If the middle number is bigger than the target, I know that our target number is somewhere between array[start] and array[midpoint]. Therefore, I recursively call our binarySearch function on a new set of numbers, which will be only the elements between array[start] and array[midpoint].

Additionally, as we’ve already checked array[start] and array[midpoint] against to see if either matches our target number in our initial cases, we can exclude those from our list, leaving only the elements between array[start+1] and array[midpoint-1].

This will find a new start, end, and midpoint, and repeat the function on the now-halved collection of elements.

The last case is for if the middle number is smaller than the target number. In this case, we recursively call binarySearch on the collection of elements between array[midpoint+1] and array[end-1].

The logic to this is similar to the previous case — if the target number is greater than the midpoint in a sorted array, we can be confident that it won’t be in the first half, and can skip iterating through those, only looking in the second half of the array (minus the midpoint and end, which we’ve already checked for a match).

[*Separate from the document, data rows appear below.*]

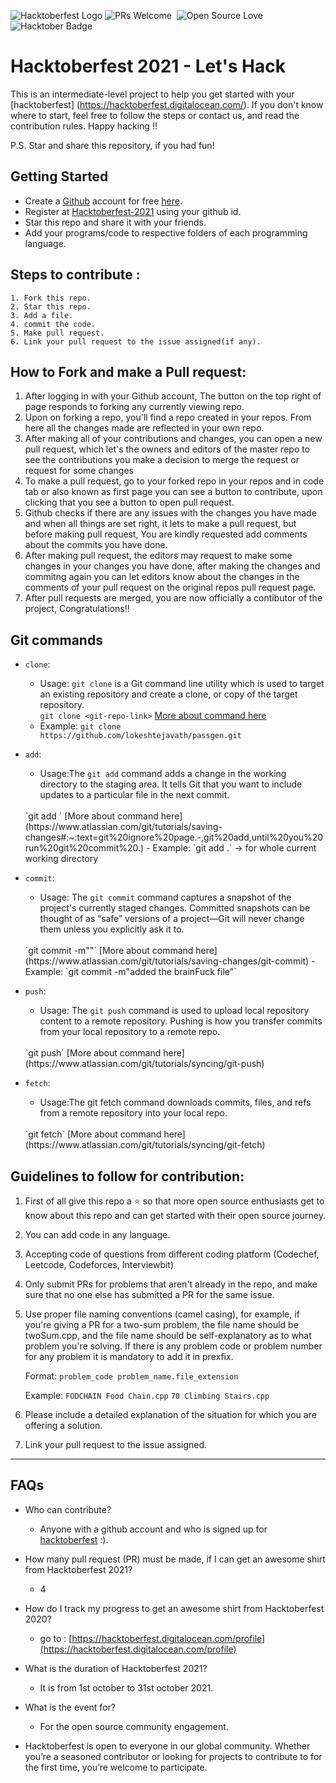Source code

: ![Hacktoberfest Logo](https://hacktoberfest.digitalocean.com/_nuxt/img/logo-hacktoberfest-full.f42e3b1.svg)
![PRs Welcome](https://img.shields.io/badge/PRs-welcome-brightgreen.svg?style=flat-square) &nbsp;![Open Source Love](https://badges.frapsoft.com/os/v1/open-source.svg?v=102) &nbsp;<img src="https://img.shields.io/badge/hacktoberfest-2021-blueviolet" alt="Hacktober Badge"/>  

# Hacktoberfest 2021 - Let's Hack

This is an intermediate-level project to help you get started with your
[hacktoberfest] (https://hacktoberfest.digitalocean.com/). If you don't
know where to start, feel free to follow the steps or contact us, and
read the contribution rules. Happy hacking !!

P.S. Star and share this repository, if you had fun!

## Getting Started

- Create a [Github](https://github.com/) account for free [here](https://github.com/).
- Register at [Hacktoberfest-2021](https://hacktoberfest.digitalocean.com/) using your github id.
- Star this repo and share it with your friends.
- Add your programs/code to respective folders of each programming language.

## Steps to contribute :

    1. Fork this repo.
    2. Star this repo.
    3. Add a file.
    4. commit the code.
    5. Make pull request.
    6. Link your pull request to the issue assigned(if any).

## How to Fork and make a Pull request:
  1. After logging in with your Github account, The button on the top right of page responds to forking any currently viewing repo.
  2. Upon on forking a repo, you'll find a repo created in your repos. From here all the changes made are reflected in your own repo.
  3. After making all of your contributions and changes, you can open a new pull request, which let's the owners and editors of the master repo to see the contributions you make a decision to merge the request or request for some changes
  4. To make a pull request, go to your forked repo in your repos and in code tab or also known as first page you can see a button to contribute, upon clicking that you see a button to open pull request.
  5. Github checks if there are any issues with the changes you have made and when all things are set right, it lets to make a pull request, but before making pull request, You are kindly requested add comments about the commits you have done.
  6. After making pull request, the editors may request to make some changes in your changes you have done, after making the changes and commitng again you can let editors know about the changes in the comments of your pull request on the original repos pull request page.
  7. After pull requests are merged, you are now officially a contibutor of the project, Congratulations!!
## Git commands
- ```clone```: 
  - Usage: `git clone` is a Git command line utility which is used to target an existing repository and create a clone, or copy of the target repository.<br/>
   `git clone <git-repo-link>` [More about command here](https://www.atlassian.com/git/tutorials/setting-up-a-repository/git-clone)
  - Example: `git clone https://github.com/lokeshtejavath/passgen.git`
- ```add```:
  - Usage:The `git add` command adds a change in the working directory to the staging area. It tells Git that you want to include updates to a particular file in the next commit.
  <br/> 
  `git add <directory>` [More about command here](https://www.atlassian.com/git/tutorials/saving-changes#:~:text=git%20ignore%20page.-,git%20add,until%20you%20run%20git%20commit%20.)
  - Example: `git add .` -> for whole current working directory

- ```commit```:
  - Usage: The `git commit` command captures a snapshot of the project's currently staged changes. Committed snapshots can be thought of as “safe” versions of a project—Git will never change them unless you explicitly ask it to.
  <br/>
   `git commit -m"<comment>"` [More about command here](https://www.atlassian.com/git/tutorials/saving-changes/git-commit)
  - Example: `git commit -m"added the brainFuck file"`
- ```push```:
  - Usage: The `git push` command is used to upload local repository content to a remote repository. Pushing is how you transfer commits from your local repository to a remote repo. 
  <br/>
  `git push` [More about command here](https://www.atlassian.com/git/tutorials/syncing/git-push)
- ```fetch```:
  - Usage:The git fetch command downloads commits, files, and refs from a remote repository into your local repo. 
  <br/>
  `git fetch` [More about command here](https://www.atlassian.com/git/tutorials/syncing/git-fetch)

## Guidelines to follow for contribution:
1. First of all give this repo a ⭐ so that more open source enthusiasts get to know about this repo and can get started with their open source journey. 
2. You can add code in any language.
3. Accepting code of questions from different coding platform (Codechef, Leetcode, Codeforces, Interviewbit)
4. Only submit PRs for problems that aren't already in the repo, and make sure that no one else has submitted a PR for the same issue.
5. Use proper file naming conventions (camel casing), for example, if you're giving a PR for a two-sum problem, the file name should be twoSum.cpp, and the file name should   be self-explanatory as to what problem you're solving. If there is any problem code or problem number for any problem it is mandatory to add it in prexfix.

    Format: ```problem_code problem_name.file_extension```

    Example: ```FODCHAIN Food Chain.cpp```
            ```70 Climbing Stairs.cpp```
6. Please include a detailed explanation of the situation for which you are offering a solution.
7. Link your pull request to the issue assigned.


---


## FAQs

- Who can contribute?
  - Anyone with a github account and who is signed up for [hacktoberfest](https://hacktoberfest.digitalocean.com/) :).

- How many pull request (PR) must be made, if I can get an awesome shirt from Hacktoberfest 2021?
  - 4

- How do I track my progress to get an awesome shirt from Hacktoberfest 2020?
  - go to : [https://hacktoberfest.digitalocean.com/profile](https://hacktoberfest.digitalocean.com/profile)

- What is the duration of Hacktoberfest 2021?
  - It is from 1st october to 31st october 2021.

- What is the event for?
  - For the open source community engagement.




- Hacktoberfest is open to everyone in our global community. Whether you’re a seasoned contributor or looking for projects to contribute to for the first time, you’re welcome to    participate.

Using this recursive approach, we can find the desired number in an array by repeatedly halving the array, thus performing significantly fewer calculations than we would were we to iterate through an entire array every time we wanted to see if it contained a single element.

let binarySearch = (array, target, start=0, end=array.length-1) => {

    let midPoint = ~~(start + (end - start)/2)

    switch(true){
        case array[start] === target:
            return array[start]
        case array[midPoint] === target:
            return array[midPoint]
        case array[end] === target:
            return array[end]
        case end - start === 0:
            return false
        case array[midPoint] > target:
            return binarySearch(array, target, start+1, midPoint-1)
        case array[midPoint] < target:
            return binarySearch(array, target, midPoint+1, end-1)    
    }
    return false
}

Finally, I’ve added a return statement which allows this function to return false if the desired value is not present.

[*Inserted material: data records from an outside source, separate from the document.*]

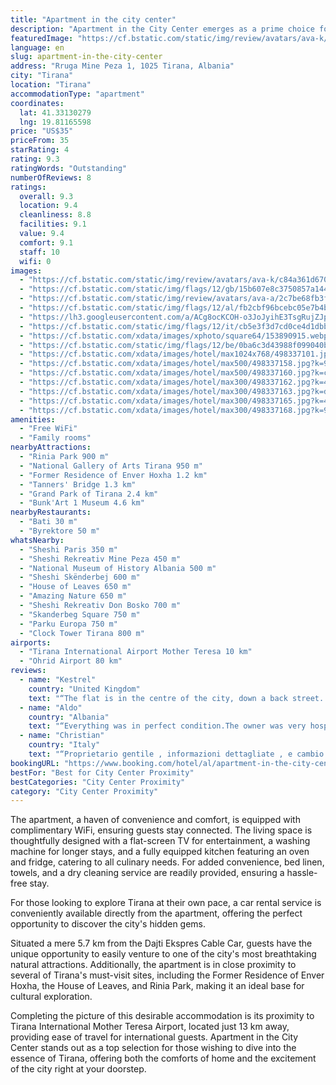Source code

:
 ```yaml
---
title: "Apartment in the city center"
description: "Apartment in the City Center emerges as a prime choice for travelers seeking the heart of Tirana's vibrant life."
featuredImage: "https://cf.bstatic.com/static/img/review/avatars/ava-k/c84a361d670170a23bc2e937798fc23520f61c43.png"
language: en
slug: apartment-in-the-city-center
address: "Rruga Mine Peza 1, 1025 Tirana, Albania"
city: "Tirana"
location: "Tirana"
accommodationType: "apartment"
coordinates:
  lat: 41.33130279
  lng: 19.81165598
price: "US$35"
priceFrom: 35
starRating: 4
rating: 9.3
ratingWords: "Outstanding"
numberOfReviews: 8
ratings:
  overall: 9.3
  location: 9.4
  cleanliness: 8.8
  facilities: 9.1
  value: 9.4
  comfort: 9.1
  staff: 10
  wifi: 0
images:
  - "https://cf.bstatic.com/static/img/review/avatars/ava-k/c84a361d670170a23bc2e937798fc23520f61c43.png"
  - "https://cf.bstatic.com/static/img/flags/12/gb/15b607e8c3750857a144c70857d273e26ac13d66.png"
  - "https://cf.bstatic.com/static/img/review/avatars/ava-a/2c7be68fb3f987f1352e7b289d4b24137e1a283d.png"
  - "https://cf.bstatic.com/static/img/flags/12/al/fb2cbf96bcebc05e7b4b8c533c756c27197c23dd.png"
  - "https://lh3.googleusercontent.com/a/ACg8ocKCOH-o3JoJyihE3TsgRujZJpr6LKW1Jj9aLyI3QEBi=s96-c64"
  - "https://cf.bstatic.com/static/img/flags/12/it/cb5e3f3d7cd0ce4d1dbbc457863a4c8e55e73be7.png"
  - "https://cf.bstatic.com/xdata/images/xphoto/square64/153890915.webp?k=defe5b73b208bcbd1145ec46dcc27cd36b4e3708a9f852e106758bc4a961c2a2&o=?t=1651736803"
  - "https://cf.bstatic.com/static/img/flags/12/be/0ba6c3d43988f099040bcddb874fbd5434389efa.png"
  - "https://cf.bstatic.com/xdata/images/hotel/max1024x768/498337101.jpg?k=b70a300812299f25a4bf04628f091357753444678848aeb1c035b8341ec5261c&o=&hp=1"
  - "https://cf.bstatic.com/xdata/images/hotel/max500/498337158.jpg?k=98411628fc1a84e5fb0a0829ec7abeee49f7f29b1af82431e581874077b624de&o=&hp=1"
  - "https://cf.bstatic.com/xdata/images/hotel/max500/498337160.jpg?k=c9d8f5424a9eb5ce0cf216c388e43a9ec5582f505da9c39a7d31b3c2b815cc84&o=&hp=1"
  - "https://cf.bstatic.com/xdata/images/hotel/max300/498337162.jpg?k=442f40177d9cc96d91fc2b66f9611505cfc33b01d32df20464c7b814ec3d8f93&o=&hp=1"
  - "https://cf.bstatic.com/xdata/images/hotel/max300/498337163.jpg?k=d7f34457cc14d493465d4998e31735720e42421df7282a1918c93a57680aefe4&o=&hp=1"
  - "https://cf.bstatic.com/xdata/images/hotel/max300/498337165.jpg?k=490533dbe86d0ea60d5df5c0563ea78a5734d76f7b7ef918701aadf2698e479d&o=&hp=1"
  - "https://cf.bstatic.com/xdata/images/hotel/max300/498337168.jpg?k=90017a936bdc01d630fbf14279bbf09d116520f408afe7ed95371cfdef36d8f7&o=&hp=1"
amenities:
  - "Free WiFi"
  - "Family rooms"
nearbyAttractions:
  - "Rinia Park 900 m"
  - "National Gallery of Arts Tirana 950 m"
  - "Former Residence of Enver Hoxha 1.2 km"
  - "Tanners' Bridge 1.3 km"
  - "Grand Park of Tirana 2.4 km"
  - "Bunk'Art 1 Museum 4.6 km"
nearbyRestaurants:
  - "Bati 30 m"
  - "Byrektore 50 m"
whatsNearby:
  - "Sheshi Paris 350 m"
  - "Sheshi Rekreativ Mine Peza 450 m"
  - "National Museum of History Albania 500 m"
  - "Sheshi Skënderbej 600 m"
  - "House of Leaves 650 m"
  - "Amazing Nature 650 m"
  - "Sheshi Rekreativ Don Bosko 700 m"
  - "Skanderbeg Square 750 m"
  - "Parku Europa 750 m"
  - "Clock Tower Tirana 800 m"
airports:
  - "Tirana International Airport Mother Teresa 10 km"
  - "Ohrid Airport 80 km"
reviews:
  - name: "Kestrel"
    country: "United Kingdom"
    text: "“The flat is in the centre of the city, down a back street. It was quite. Had a tv with netflix, youtube etc. Had fully equipped kitchen, washer and dryer.”"
  - name: "Aldo"
    country: "Albania"
    text: "“Everything was in perfect condition.The owner was very hospitable and provided us with a car, also suggested destinations to visit.”"
  - name: "Christian"
    country: "Italy"
    text: "“Proprietario gentile , informazioni dettagliate , e cambio valuta vicino molto comodo , bel soggiorno e camera”"
bookingURL: "https://www.booking.com/hotel/al/apartment-in-the-city-center-tirane.en-gb.html?aid=8035640"
bestFor: "Best for City Center Proximity"
bestCategories: "City Center Proximity"
category: "City Center Proximity"
---
```


The apartment, a haven of convenience and comfort, is equipped with complimentary WiFi, ensuring guests stay connected. The living space is thoughtfully designed with a flat-screen TV for entertainment, a washing machine for longer stays, and a fully equipped kitchen featuring an oven and fridge, catering to all culinary needs. For added convenience, bed linen, towels, and a dry cleaning service are readily provided, ensuring a hassle-free stay.

For those looking to explore Tirana at their own pace, a car rental service is conveniently available directly from the apartment, offering the perfect opportunity to discover the city's hidden gems. 

Situated a mere 5.7 km from the Dajti Ekspres Cable Car, guests have the unique opportunity to easily venture to one of the city's most breathtaking natural attractions. Additionally, the apartment is in close proximity to several of Tirana's must-visit sites, including the Former Residence of Enver Hoxha, the House of Leaves, and Rinia Park, making it an ideal base for cultural exploration.

Completing the picture of this desirable accommodation is its proximity to Tirana International Mother Teresa Airport, located just 13 km away, providing ease of travel for international guests. Apartment in the City Center stands out as a top selection for those wishing to dive into the essence of Tirana, offering both the comforts of home and the excitement of the city right at your doorstep.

If this function works as desired, it will repeat until it either finds and returns the desired element or returns false, if the element is not present in the given array. Thus, the return value of the binarySearch function is either the desired element if it is present or false.

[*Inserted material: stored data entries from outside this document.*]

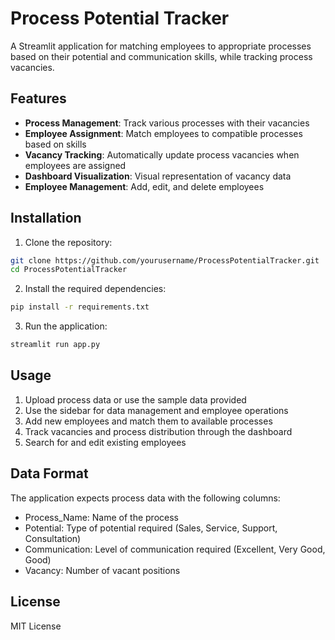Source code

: # Process Potential Tracker

A Streamlit application for matching employees to appropriate processes based on their potential and communication skills, while tracking process vacancies.

## Features

- **Process Management**: Track various processes with their vacancies
- **Employee Assignment**: Match employees to compatible processes based on skills
- **Vacancy Tracking**: Automatically update process vacancies when employees are assigned
- **Dashboard Visualization**: Visual representation of vacancy data
- **Employee Management**: Add, edit, and delete employees

## Installation

1. Clone the repository:
```bash
git clone https://github.com/yourusername/ProcessPotentialTracker.git
cd ProcessPotentialTracker
```

2. Install the required dependencies:
```bash
pip install -r requirements.txt
```

3. Run the application:
```bash
streamlit run app.py
```

## Usage

1. Upload process data or use the sample data provided
2. Use the sidebar for data management and employee operations
3. Add new employees and match them to available processes
4. Track vacancies and process distribution through the dashboard
5. Search for and edit existing employees

## Data Format

The application expects process data with the following columns:
- Process_Name: Name of the process
- Potential: Type of potential required (Sales, Service, Support, Consultation)
- Communication: Level of communication required (Excellent, Very Good, Good)
- Vacancy: Number of vacant positions

## License

MIT License
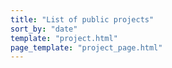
 ```yaml
---
title: "List of public projects"
sort_by: "date"
template: "project.html"
page_template: "project_page.html"
---
```

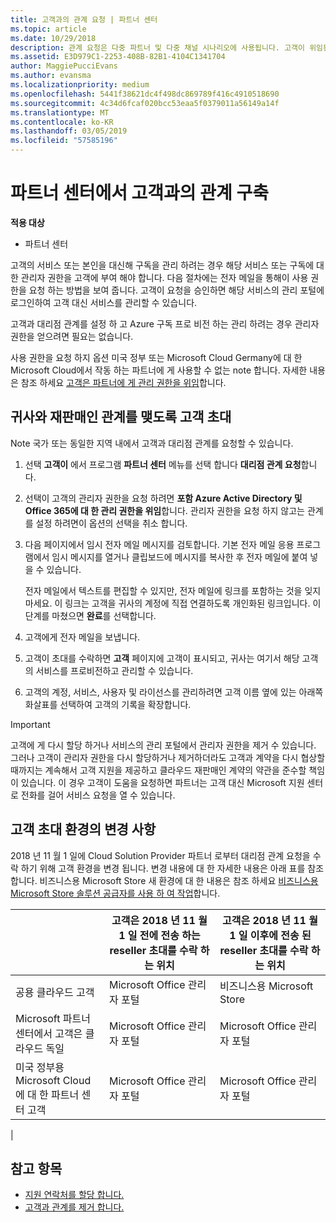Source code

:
 ```yaml
---
title: 고객과의 관계 요청 | 파트너 센터
ms.topic: article
ms.date: 10/29/2018
description: 관계 요청은 다중 파트너 및 다중 채널 시나리오에 사용됩니다. 고객이 위임된 관리자 권한을 제거하여 프로비전 또는 지원을 제공하기 위해 복원해야 할 경우에도 유용합니다
ms.assetid: E3D979C1-2253-408B-82B1-4104C1341704
author: MaggiePucciEvans
ms.author: evansma
ms.localizationpriority: medium
ms.openlocfilehash: 5441f38621dc4f498dc869789f416c4910518690
ms.sourcegitcommit: 4c34d6fcaf020bcc53eaa5f0379011a56149a14f
ms.translationtype: MT
ms.contentlocale: ko-KR
ms.lasthandoff: 03/05/2019
ms.locfileid: "57585196"
---
```

# <a name="connect-with-customers-in-partner-center"></a>파트너 센터에서 고객과의 관계 구축

**적용 대상**

-  파트너 센터

고객의 서비스 또는 본인을 대신해 구독을 관리 하려는 경우 해당 서비스 또는 구독에 대 한 관리자 권한을 고객에 부여 해야 합니다. 다음 절차에는 전자 메일을 통해이 사용 권한을 요청 하는 방법을 보여 줍니다. 고객이 요청을 승인하면 해당 서비스의 관리 포털에 로그인하여 고객 대신 서비스를 관리할 수 있습니다.

고객과 대리점 관계를 설정 하 고 Azure 구독 프로 비전 하는 관리 하려는 경우 관리자 권한을 얻으려면 필요는 없습니다.

사용 권한을 요청 하지 옵션 미국 정부 또는 Microsoft Cloud Germany에 대 한 Microsoft Cloud에서 작동 하는 파트너에 게 사용할 수 없는 note 합니다. 자세한 내용은 참조 하세요 [고객은 파트너에 게 관리 권한을 위임](https://docs.microsoft.com/en-us/partner-center/customers_revoke_admin_privileges)합니다.


## <a name="invite-a-customer-to-establish-a-reseller-relationship-with-you"></a>귀사와 재판매인 관계를 맺도록 고객 초대

Note 국가 또는 동일한 지역 내에서 고객과 대리점 관계를 요청할 수 있습니다.

1.  선택 **고객이** 에서 프로그램 **파트너 센터** 메뉴를 선택 합니다 **대리점 관계 요청**합니다.

2.  선택이 고객의 관리자 권한을 요청 하려면 **포함 Azure Active Directory 및 Office 365에 대 한 관리 권한을 위임**합니다. 관리자 권한을 요청 하지 않고는 관계를 설정 하려면이 옵션의 선택을 취소 합니다. 

3.  다음 페이지에서 임시 전자 메일 메시지를 검토합니다. 기본 전자 메일 응용 프로그램에서 임시 메시지를 열거나 클립보드에 메시지를 복사한 후 전자 메일에 붙여 넣을 수 있습니다. 

    전자 메일에서 텍스트를 편집할 수 있지만, 전자 메일에 링크를 포함하는 것을 잊지 마세요. 이 링크는 고객을 귀사의 계정에 직접 연결하도록 개인화된 링크입니다. 이 단계를 마쳤으면 **완료**를 선택합니다.

3.  고객에게 전자 메일을 보냅니다.

5.  고객이 초대를 수락하면 **고객** 페이지에 고객이 표시되고, 귀사는 여기서 해당 고객의 서비스를 프로비전하고 관리할 수 있습니다.

 
6.  고객의 계정, 서비스, 사용자 및 라이선스를 관리하려면 고객 이름 옆에 있는 아래쪽 화살표를 선택하여 고객의 기록을 확장합니다.


> [!IMPORTANT]  
> 고객에 게 다시 할당 하거나 서비스의 관리 포털에서 관리자 권한을 제거 수 있습니다. 그러나 고객이 관리자 권한을 다시 할당하거나 제거하더라도 고객과 계약을 다시 협상할 때까지는 계속해서 고객 지원을 제공하고 클라우드 재판매인 계약의 약관을 준수할 책임이 있습니다. 이 경우 고객이 도움을 요청하면 파트너는 고객 대신 Microsoft 지원 센터로 전화를 걸어 서비스 요청을 열 수 있습니다.

## <a name="changes-to-the-customer-invitation-experience"></a>고객 초대 환경의 변경 사항

2018 년 11 월 1 일에 Cloud Solution Provider 파트너 로부터 대리점 관계 요청을 수락 하기 위해 고객 환경을 변경 됩니다. 변경 내용에 대 한 자세한 내용은 아래 표를 참조 합니다. 비즈니스용 Microsoft Store 새 환경에 대 한 내용은 참조 하세요 [비즈니스용 Microsoft Store 솔루션 공급자를 사용 하 여 작업](https://docs.microsoft.com/en-us/microsoft-store/work-with-partner-microsoft-store-business)합니다.

|  | 고객은 2018 년 11 월 1 일 전에 전송 하는 reseller 초대를 수락 하는 위치 | 고객은 2018 년 11 월 1 일 이후에 전송 된 reseller 초대를 수락 하는 위치 |
|---------|---------|---------
| 공용 클라우드 고객 | Microsoft Office 관리자 포털 | 비즈니스용 Microsoft Store |
| Microsoft 파트너 센터에서 고객은 클라우드 독일 | Microsoft Office 관리자 포털 | Microsoft Office 관리자 포털 |
| 미국 정부용 Microsoft Cloud에 대 한 파트너 센터 고객 | Microsoft Office 관리자 포털 | Microsoft Office 관리자 포털 |
|

## <a name="see-also"></a>참고 항목

- [지원 연락처를 할당 합니다.](assign-support-contacts.md)
- [고객과 관계를 제거 합니다.](remove-a-relationship.md)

let array = [2, 3, 4, 3, 6, 7]

binarySearch(array, 9)
> false

binarySearch(array, 4)
> 4

Great! Now we have our working helper method 🌟

How do we apply this to our two-sum problem though?

We know that we need to start with a sorted array in order to use a binary search, so we’ll begin by sorting our initial array.

Then, we can set up the same basic structures we used previously, by creating two empty arrays: one for storing nested arrays containing our successful combinations of addends, and another for storing the elements in those combinations on the accessible top layer for later checking.

We’ll want to find all those combinations of elements, store them in our nums array, then return that array at the end, just like last time.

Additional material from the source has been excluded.